Закрыв за ними дверь, я тут же ощутил томительное, зудящее беспокойство. Как-то надо было распорядиться этим неожиданным подарком, сделать что-нибудь эдакое, невозможное при тётеньках, – но я всё никак не мог придумать – что именно, и мною только всё больше овладевала досада оттого, что ценные секунды утекают сквозь пальцы.

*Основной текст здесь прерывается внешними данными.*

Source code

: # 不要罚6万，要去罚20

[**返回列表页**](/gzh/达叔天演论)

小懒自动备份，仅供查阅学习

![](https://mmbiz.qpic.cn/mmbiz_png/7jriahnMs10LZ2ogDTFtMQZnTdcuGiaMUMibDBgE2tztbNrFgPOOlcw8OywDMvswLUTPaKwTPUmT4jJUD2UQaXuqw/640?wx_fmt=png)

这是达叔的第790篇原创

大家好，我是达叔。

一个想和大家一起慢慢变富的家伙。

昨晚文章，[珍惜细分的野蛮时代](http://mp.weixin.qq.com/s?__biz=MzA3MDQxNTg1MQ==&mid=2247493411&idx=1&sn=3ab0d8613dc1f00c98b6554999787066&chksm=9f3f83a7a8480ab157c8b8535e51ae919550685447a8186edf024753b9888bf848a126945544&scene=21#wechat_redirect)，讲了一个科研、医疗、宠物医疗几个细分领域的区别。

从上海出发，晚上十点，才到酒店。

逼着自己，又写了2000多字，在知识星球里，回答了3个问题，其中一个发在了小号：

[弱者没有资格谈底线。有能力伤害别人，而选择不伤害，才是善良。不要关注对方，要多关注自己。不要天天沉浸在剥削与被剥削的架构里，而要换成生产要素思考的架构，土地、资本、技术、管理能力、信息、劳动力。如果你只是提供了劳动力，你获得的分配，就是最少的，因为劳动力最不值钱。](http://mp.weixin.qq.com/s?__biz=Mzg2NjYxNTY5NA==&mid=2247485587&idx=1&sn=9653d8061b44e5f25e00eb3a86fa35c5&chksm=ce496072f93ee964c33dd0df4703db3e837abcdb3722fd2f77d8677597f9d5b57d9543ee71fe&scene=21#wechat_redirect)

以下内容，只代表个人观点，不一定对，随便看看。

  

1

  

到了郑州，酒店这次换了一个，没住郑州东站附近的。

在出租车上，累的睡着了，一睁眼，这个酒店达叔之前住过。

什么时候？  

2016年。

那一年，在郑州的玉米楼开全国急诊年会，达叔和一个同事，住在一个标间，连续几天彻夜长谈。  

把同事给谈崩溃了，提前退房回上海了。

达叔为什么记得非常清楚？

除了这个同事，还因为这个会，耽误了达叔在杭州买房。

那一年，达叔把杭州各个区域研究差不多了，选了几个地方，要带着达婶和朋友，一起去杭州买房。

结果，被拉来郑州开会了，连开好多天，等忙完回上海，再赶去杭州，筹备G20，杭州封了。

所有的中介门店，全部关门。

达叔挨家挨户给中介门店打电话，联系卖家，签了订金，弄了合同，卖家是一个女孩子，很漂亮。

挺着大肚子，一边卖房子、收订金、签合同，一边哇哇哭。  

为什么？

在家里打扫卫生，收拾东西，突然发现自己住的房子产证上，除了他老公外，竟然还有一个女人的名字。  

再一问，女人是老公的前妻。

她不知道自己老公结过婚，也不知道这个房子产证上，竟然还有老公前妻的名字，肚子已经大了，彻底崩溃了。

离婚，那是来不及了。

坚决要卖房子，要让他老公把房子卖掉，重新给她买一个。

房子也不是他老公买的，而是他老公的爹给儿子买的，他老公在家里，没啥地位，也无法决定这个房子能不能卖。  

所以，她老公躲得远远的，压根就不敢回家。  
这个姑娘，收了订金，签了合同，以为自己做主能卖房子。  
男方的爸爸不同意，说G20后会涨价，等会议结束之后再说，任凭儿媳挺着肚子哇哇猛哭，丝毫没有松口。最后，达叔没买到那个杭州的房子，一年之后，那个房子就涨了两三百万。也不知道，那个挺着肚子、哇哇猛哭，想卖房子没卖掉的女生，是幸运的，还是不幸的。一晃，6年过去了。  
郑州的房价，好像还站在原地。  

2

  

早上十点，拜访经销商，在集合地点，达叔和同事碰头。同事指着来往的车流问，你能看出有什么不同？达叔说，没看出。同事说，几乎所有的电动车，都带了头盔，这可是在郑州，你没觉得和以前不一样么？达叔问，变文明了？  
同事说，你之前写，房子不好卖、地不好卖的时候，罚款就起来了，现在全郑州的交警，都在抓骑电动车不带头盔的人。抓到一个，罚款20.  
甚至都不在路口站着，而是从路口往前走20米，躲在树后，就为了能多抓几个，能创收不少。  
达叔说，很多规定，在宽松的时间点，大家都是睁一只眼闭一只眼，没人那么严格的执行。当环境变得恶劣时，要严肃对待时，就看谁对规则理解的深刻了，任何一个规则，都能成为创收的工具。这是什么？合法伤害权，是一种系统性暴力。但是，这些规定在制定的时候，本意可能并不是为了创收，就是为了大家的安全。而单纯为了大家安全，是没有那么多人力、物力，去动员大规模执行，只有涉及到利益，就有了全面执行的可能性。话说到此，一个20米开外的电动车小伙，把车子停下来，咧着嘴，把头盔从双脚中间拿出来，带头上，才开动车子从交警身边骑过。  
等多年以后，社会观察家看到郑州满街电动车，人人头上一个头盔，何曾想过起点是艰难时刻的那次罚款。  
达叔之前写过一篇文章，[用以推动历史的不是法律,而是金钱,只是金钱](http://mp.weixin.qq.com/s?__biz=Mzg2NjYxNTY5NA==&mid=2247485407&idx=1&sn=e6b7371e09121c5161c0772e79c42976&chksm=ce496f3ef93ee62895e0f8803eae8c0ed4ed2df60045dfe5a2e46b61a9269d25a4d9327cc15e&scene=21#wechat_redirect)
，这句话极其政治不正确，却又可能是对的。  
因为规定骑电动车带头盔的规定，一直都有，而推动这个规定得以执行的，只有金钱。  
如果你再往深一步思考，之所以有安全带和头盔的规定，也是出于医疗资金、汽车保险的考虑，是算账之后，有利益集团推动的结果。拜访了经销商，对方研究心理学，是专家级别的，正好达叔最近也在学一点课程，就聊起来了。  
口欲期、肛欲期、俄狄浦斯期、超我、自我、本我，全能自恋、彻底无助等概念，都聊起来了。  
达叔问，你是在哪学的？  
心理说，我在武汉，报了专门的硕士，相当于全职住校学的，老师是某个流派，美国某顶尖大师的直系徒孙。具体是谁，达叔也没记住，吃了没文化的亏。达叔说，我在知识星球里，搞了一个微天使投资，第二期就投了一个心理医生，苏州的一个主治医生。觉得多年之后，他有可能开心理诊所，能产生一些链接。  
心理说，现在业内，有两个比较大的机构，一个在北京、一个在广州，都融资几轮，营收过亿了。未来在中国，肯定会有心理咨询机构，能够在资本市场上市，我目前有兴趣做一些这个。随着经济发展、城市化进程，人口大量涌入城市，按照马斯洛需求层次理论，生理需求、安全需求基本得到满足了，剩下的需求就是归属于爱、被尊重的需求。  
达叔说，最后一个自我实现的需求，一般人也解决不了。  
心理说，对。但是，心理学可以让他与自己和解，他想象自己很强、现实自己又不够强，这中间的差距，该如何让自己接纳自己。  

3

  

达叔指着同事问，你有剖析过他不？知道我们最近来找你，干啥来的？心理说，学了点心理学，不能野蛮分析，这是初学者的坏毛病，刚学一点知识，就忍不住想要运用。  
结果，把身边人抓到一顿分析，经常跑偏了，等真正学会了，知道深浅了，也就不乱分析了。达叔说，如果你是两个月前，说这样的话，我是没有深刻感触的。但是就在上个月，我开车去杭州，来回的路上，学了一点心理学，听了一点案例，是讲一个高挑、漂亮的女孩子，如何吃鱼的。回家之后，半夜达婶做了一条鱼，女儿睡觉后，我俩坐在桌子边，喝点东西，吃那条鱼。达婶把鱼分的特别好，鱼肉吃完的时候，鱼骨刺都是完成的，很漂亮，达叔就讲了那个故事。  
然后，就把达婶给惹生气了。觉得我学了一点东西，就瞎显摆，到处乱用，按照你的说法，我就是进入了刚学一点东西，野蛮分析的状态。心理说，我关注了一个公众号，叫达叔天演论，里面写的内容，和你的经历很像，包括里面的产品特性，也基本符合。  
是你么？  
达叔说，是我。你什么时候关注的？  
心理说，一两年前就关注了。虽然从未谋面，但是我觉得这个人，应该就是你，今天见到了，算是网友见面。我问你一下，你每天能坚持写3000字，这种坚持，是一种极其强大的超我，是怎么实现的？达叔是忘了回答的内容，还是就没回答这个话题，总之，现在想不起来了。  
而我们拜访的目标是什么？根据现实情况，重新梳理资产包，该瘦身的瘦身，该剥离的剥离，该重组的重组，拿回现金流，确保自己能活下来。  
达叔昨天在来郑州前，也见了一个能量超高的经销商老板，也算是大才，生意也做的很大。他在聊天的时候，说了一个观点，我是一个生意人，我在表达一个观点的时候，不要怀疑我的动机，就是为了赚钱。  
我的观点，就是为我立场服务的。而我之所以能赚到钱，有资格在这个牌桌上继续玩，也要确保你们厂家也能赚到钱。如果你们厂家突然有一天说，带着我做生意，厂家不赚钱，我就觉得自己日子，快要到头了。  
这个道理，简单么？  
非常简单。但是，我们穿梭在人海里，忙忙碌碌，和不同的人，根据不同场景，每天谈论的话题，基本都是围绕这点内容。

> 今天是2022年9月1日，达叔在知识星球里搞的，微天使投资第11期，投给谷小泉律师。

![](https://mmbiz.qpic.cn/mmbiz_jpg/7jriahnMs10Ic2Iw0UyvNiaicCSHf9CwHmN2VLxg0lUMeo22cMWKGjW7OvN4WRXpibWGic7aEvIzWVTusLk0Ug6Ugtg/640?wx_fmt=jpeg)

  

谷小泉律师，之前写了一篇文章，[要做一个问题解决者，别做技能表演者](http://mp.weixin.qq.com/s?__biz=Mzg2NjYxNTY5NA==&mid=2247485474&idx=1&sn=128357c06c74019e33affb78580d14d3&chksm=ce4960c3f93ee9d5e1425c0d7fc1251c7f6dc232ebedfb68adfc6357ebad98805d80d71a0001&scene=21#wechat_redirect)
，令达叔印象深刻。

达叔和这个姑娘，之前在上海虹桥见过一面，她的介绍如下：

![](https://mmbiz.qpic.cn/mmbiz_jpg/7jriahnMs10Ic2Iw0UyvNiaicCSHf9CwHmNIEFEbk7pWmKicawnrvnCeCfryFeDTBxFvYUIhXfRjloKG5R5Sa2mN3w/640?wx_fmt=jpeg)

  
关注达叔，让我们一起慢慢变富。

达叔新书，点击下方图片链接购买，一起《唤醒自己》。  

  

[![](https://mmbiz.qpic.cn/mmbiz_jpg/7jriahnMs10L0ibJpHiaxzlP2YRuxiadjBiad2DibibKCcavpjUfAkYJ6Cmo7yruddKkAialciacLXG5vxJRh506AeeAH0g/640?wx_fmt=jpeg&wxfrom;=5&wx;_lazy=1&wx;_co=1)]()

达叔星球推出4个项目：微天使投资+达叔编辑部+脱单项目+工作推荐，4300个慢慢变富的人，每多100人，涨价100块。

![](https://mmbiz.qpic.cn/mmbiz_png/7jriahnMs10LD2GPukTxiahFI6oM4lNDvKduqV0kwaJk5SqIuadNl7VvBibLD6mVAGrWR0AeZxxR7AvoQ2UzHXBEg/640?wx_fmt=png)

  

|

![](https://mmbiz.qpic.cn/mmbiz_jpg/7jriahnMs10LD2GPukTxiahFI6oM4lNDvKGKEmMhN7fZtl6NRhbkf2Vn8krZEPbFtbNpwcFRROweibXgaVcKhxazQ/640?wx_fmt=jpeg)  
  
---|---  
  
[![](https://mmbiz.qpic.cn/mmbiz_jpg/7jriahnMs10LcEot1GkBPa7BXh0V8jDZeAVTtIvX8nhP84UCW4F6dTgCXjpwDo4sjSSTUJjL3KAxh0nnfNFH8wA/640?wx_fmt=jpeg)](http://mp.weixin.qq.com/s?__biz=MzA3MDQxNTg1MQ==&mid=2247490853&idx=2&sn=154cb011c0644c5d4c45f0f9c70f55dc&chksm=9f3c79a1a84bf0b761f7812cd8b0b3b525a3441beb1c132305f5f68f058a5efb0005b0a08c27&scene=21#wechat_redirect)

Я понимал, что потратить их на чтение брошенного мною на диване «Графа Монте-Кристо» было бы преступнейшим расточительством, но куда их ещё девать – не находил.
На миг меня охватило страшное искушение – вскрыть, наконец, хотя бы одну из этих угрюмых, глухих, пыльных дверей, смутно белеющих в сумраке коридора, за которыми наверняка ждут меня удивительные открытия и уйма чарующих кладов. Во мне ещё не успел умереть ребёнок, коему минутная рассеянность матери сулит массу волнующих приключений, – и теперь он высунул наружу встрёпанную русую головёнку и жадно озирался по сторонам. Но тут же скептический взрослый взял верх, упихнув его обратно суровой дланью – и заметив себе, что насчёт кладов-то ещё бабушка надвое сказала, а вот что от малейшего неловкого движения в этой дряхлой сталинской пещере может обрушиться потолок – сомнений не вызывает. Моральная ответственность за души человеческие – это одно, но отвечать карманом за порушенные архитектурно-культурные ценности я не хотел.